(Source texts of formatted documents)
☆ ☆ ☆

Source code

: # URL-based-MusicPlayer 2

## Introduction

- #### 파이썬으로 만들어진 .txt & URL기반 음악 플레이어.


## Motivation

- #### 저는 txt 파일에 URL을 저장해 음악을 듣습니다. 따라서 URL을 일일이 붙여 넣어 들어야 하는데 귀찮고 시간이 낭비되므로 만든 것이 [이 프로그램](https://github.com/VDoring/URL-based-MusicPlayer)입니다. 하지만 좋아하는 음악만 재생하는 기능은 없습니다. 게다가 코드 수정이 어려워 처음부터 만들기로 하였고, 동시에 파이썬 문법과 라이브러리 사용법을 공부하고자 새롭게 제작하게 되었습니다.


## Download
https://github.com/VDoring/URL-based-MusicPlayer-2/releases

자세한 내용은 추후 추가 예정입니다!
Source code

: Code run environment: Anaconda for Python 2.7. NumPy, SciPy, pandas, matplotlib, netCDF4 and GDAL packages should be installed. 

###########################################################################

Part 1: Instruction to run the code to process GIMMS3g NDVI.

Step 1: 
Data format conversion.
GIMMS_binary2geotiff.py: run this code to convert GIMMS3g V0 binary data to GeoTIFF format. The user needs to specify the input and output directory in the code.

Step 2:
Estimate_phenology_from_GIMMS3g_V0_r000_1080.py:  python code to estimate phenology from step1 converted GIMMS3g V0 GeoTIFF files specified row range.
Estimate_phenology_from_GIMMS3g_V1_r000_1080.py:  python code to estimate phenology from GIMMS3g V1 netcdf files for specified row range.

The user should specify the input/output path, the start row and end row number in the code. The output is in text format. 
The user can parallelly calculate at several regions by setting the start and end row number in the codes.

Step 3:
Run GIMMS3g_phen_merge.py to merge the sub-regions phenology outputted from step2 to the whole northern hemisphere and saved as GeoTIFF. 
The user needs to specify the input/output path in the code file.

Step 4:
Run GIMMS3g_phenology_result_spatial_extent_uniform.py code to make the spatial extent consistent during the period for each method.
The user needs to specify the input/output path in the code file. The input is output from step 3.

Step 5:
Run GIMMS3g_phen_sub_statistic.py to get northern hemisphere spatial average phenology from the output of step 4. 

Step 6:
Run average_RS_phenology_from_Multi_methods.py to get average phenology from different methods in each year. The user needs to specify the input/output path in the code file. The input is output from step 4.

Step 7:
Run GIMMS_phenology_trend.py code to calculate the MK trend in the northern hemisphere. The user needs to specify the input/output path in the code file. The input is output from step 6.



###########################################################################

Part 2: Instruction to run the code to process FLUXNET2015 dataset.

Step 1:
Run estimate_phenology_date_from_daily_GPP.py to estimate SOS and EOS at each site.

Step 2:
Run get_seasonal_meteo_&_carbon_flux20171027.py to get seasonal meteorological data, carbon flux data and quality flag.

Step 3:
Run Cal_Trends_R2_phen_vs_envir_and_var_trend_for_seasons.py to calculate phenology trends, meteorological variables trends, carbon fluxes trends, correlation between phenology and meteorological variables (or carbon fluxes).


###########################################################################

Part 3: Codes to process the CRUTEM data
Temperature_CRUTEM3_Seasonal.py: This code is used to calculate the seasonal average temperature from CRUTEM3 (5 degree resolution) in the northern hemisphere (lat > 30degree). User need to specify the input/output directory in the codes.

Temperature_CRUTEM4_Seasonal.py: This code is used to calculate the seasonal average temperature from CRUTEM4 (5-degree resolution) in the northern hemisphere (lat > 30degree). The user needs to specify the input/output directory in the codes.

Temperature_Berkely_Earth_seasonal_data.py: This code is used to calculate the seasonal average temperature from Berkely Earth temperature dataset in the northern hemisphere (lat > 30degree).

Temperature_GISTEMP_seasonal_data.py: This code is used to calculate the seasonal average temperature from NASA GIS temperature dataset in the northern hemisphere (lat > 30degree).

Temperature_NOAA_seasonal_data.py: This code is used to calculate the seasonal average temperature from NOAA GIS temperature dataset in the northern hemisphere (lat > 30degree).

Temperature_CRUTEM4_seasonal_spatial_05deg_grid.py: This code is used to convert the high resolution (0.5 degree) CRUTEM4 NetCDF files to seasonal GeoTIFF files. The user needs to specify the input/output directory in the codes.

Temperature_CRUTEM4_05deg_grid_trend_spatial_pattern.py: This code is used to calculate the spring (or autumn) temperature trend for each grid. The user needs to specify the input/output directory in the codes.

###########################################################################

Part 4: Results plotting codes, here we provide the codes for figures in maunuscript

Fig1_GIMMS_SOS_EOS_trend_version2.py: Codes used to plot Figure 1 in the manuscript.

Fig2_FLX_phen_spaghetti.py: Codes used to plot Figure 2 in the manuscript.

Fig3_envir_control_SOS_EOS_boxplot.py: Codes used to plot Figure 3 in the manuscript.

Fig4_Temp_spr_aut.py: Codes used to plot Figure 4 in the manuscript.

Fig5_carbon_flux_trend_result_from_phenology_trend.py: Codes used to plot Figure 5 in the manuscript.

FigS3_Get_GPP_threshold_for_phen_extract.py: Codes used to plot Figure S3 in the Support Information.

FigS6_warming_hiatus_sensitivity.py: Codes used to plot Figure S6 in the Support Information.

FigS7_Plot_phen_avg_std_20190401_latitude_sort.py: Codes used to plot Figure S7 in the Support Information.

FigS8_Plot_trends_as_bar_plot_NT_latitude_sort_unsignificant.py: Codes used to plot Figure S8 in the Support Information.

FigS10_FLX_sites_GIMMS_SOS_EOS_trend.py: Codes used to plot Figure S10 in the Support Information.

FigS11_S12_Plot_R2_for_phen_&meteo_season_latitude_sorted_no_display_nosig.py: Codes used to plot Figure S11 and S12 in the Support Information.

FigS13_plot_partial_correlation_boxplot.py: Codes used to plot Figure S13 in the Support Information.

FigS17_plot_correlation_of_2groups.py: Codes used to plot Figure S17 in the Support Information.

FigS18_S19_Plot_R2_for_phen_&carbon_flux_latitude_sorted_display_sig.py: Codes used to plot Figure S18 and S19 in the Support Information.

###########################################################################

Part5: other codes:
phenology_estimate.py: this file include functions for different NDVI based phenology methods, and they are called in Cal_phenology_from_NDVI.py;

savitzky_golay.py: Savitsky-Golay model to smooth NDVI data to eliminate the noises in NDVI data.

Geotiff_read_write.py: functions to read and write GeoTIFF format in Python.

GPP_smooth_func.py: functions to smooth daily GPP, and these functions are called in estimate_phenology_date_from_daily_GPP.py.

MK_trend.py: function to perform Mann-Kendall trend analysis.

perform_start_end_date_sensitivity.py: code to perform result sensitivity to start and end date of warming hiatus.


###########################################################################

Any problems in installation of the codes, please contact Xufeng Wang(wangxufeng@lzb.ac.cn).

☆ ☆ ☆

Would you mind giving all the records again exactly?

**Solved exercise**.
Source code

: # URL-based-MusicPlayer 2

## Introduction

- #### 파이썬으로 만들어진 .txt & URL기반 음악 플레이어.


## Motivation

- #### 저는 txt 파일에 URL을 저장해 음악을 듣습니다. 따라서 URL을 일일이 붙여 넣어 들어야 하는데 귀찮고 시간이 낭비되므로 만든 것이 [이 프로그램](https://github.com/VDoring/URL-based-MusicPlayer)입니다. 하지만 좋아하는 음악만 재생하는 기능은 없습니다. 게다가 코드 수정이 어려워 처음부터 만들기로 하였고, 동시에 파이썬 문법과 라이브러리 사용법을 공부하고자 새롭게 제작하게 되었습니다.


## Download
https://github.com/VDoring/URL-based-MusicPlayer-2/releases

자세한 내용은 추후 추가 예정입니다!
Source code

: Code run environment: Anaconda for Python 2.7. NumPy, SciPy, pandas, matplotlib, netCDF4 and GDAL packages should be installed. 

###########################################################################

Part 1: Instruction to run the code to process GIMMS3g NDVI.

Step 1: 
Data format conversion.
GIMMS_binary2geotiff.py: run this code to convert GIMMS3g V0 binary data to GeoTIFF format. The user needs to specify the input and output directory in the code.

Step 2:
Estimate_phenology_from_GIMMS3g_V0_r000_1080.py:  python code to estimate phenology from step1 converted GIMMS3g V0 GeoTIFF files specified row range.
Estimate_phenology_from_GIMMS3g_V1_r000_1080.py:  python code to estimate phenology from GIMMS3g V1 netcdf files for specified row range.

The user should specify the input/output path, the start row and end row number in the code. The output is in text format. 
The user can parallelly calculate at several regions by setting the start and end row number in the codes.

Step 3:
Run GIMMS3g_phen_merge.py to merge the sub-regions phenology outputted from step2 to the whole northern hemisphere and saved as GeoTIFF. 
The user needs to specify the input/output path in the code file.

Step 4:
Run GIMMS3g_phenology_result_spatial_extent_uniform.py code to make the spatial extent consistent during the period for each method.
The user needs to specify the input/output path in the code file. The input is output from step 3.

Step 5:
Run GIMMS3g_phen_sub_statistic.py to get northern hemisphere spatial average phenology from the output of step 4. 

Step 6:
Run average_RS_phenology_from_Multi_methods.py to get average phenology from different methods in each year. The user needs to specify the input/output path in the code file. The input is output from step 4.

Step 7:
Run GIMMS_phenology_trend.py code to calculate the MK trend in the northern hemisphere. The user needs to specify the input/output path in the code file. The input is output from step 6.



###########################################################################

Part 2: Instruction to run the code to process FLUXNET2015 dataset.

Step 1:
Run estimate_phenology_date_from_daily_GPP.py to estimate SOS and EOS at each site.

Step 2:
Run get_seasonal_meteo_&_carbon_flux20171027.py to get seasonal meteorological data, carbon flux data and quality flag.

Step 3:
Run Cal_Trends_R2_phen_vs_envir_and_var_trend_for_seasons.py to calculate phenology trends, meteorological variables trends, carbon fluxes trends, correlation between phenology and meteorological variables (or carbon fluxes).


###########################################################################

Part 3: Codes to process the CRUTEM data
Temperature_CRUTEM3_Seasonal.py: This code is used to calculate the seasonal average temperature from CRUTEM3 (5 degree resolution) in the northern hemisphere (lat > 30degree). User need to specify the input/output directory in the codes.

Temperature_CRUTEM4_Seasonal.py: This code is used to calculate the seasonal average temperature from CRUTEM4 (5-degree resolution) in the northern hemisphere (lat > 30degree). The user needs to specify the input/output directory in the codes.

Temperature_Berkely_Earth_seasonal_data.py: This code is used to calculate the seasonal average temperature from Berkely Earth temperature dataset in the northern hemisphere (lat > 30degree).

Temperature_GISTEMP_seasonal_data.py: This code is used to calculate the seasonal average temperature from NASA GIS temperature dataset in the northern hemisphere (lat > 30degree).

Temperature_NOAA_seasonal_data.py: This code is used to calculate the seasonal average temperature from NOAA GIS temperature dataset in the northern hemisphere (lat > 30degree).

Temperature_CRUTEM4_seasonal_spatial_05deg_grid.py: This code is used to convert the high resolution (0.5 degree) CRUTEM4 NetCDF files to seasonal GeoTIFF files. The user needs to specify the input/output directory in the codes.

Temperature_CRUTEM4_05deg_grid_trend_spatial_pattern.py: This code is used to calculate the spring (or autumn) temperature trend for each grid. The user needs to specify the input/output directory in the codes.

###########################################################################

Part 4: Results plotting codes, here we provide the codes for figures in maunuscript

Fig1_GIMMS_SOS_EOS_trend_version2.py: Codes used to plot Figure 1 in the manuscript.

Fig2_FLX_phen_spaghetti.py: Codes used to plot Figure 2 in the manuscript.

Fig3_envir_control_SOS_EOS_boxplot.py: Codes used to plot Figure 3 in the manuscript.

Fig4_Temp_spr_aut.py: Codes used to plot Figure 4 in the manuscript.

Fig5_carbon_flux_trend_result_from_phenology_trend.py: Codes used to plot Figure 5 in the manuscript.

FigS3_Get_GPP_threshold_for_phen_extract.py: Codes used to plot Figure S3 in the Support Information.

FigS6_warming_hiatus_sensitivity.py: Codes used to plot Figure S6 in the Support Information.

FigS7_Plot_phen_avg_std_20190401_latitude_sort.py: Codes used to plot Figure S7 in the Support Information.

FigS8_Plot_trends_as_bar_plot_NT_latitude_sort_unsignificant.py: Codes used to plot Figure S8 in the Support Information.

FigS10_FLX_sites_GIMMS_SOS_EOS_trend.py: Codes used to plot Figure S10 in the Support Information.

FigS11_S12_Plot_R2_for_phen_&meteo_season_latitude_sorted_no_display_nosig.py: Codes used to plot Figure S11 and S12 in the Support Information.

FigS13_plot_partial_correlation_boxplot.py: Codes used to plot Figure S13 in the Support Information.

FigS17_plot_correlation_of_2groups.py: Codes used to plot Figure S17 in the Support Information.

FigS18_S19_Plot_R2_for_phen_&carbon_flux_latitude_sorted_display_sig.py: Codes used to plot Figure S18 and S19 in the Support Information.

###########################################################################

Part5: other codes:
phenology_estimate.py: this file include functions for different NDVI based phenology methods, and they are called in Cal_phenology_from_NDVI.py;

savitzky_golay.py: Savitsky-Golay model to smooth NDVI data to eliminate the noises in NDVI data.

Geotiff_read_write.py: functions to read and write GeoTIFF format in Python.

GPP_smooth_func.py: functions to smooth daily GPP, and these functions are called in estimate_phenology_date_from_daily_GPP.py.

MK_trend.py: function to perform Mann-Kendall trend analysis.

perform_start_end_date_sensitivity.py: code to perform result sensitivity to start and end date of warming hiatus.


###########################################################################

Any problems in installation of the codes, please contact Xufeng Wang(wangxufeng@lzb.ac.cn).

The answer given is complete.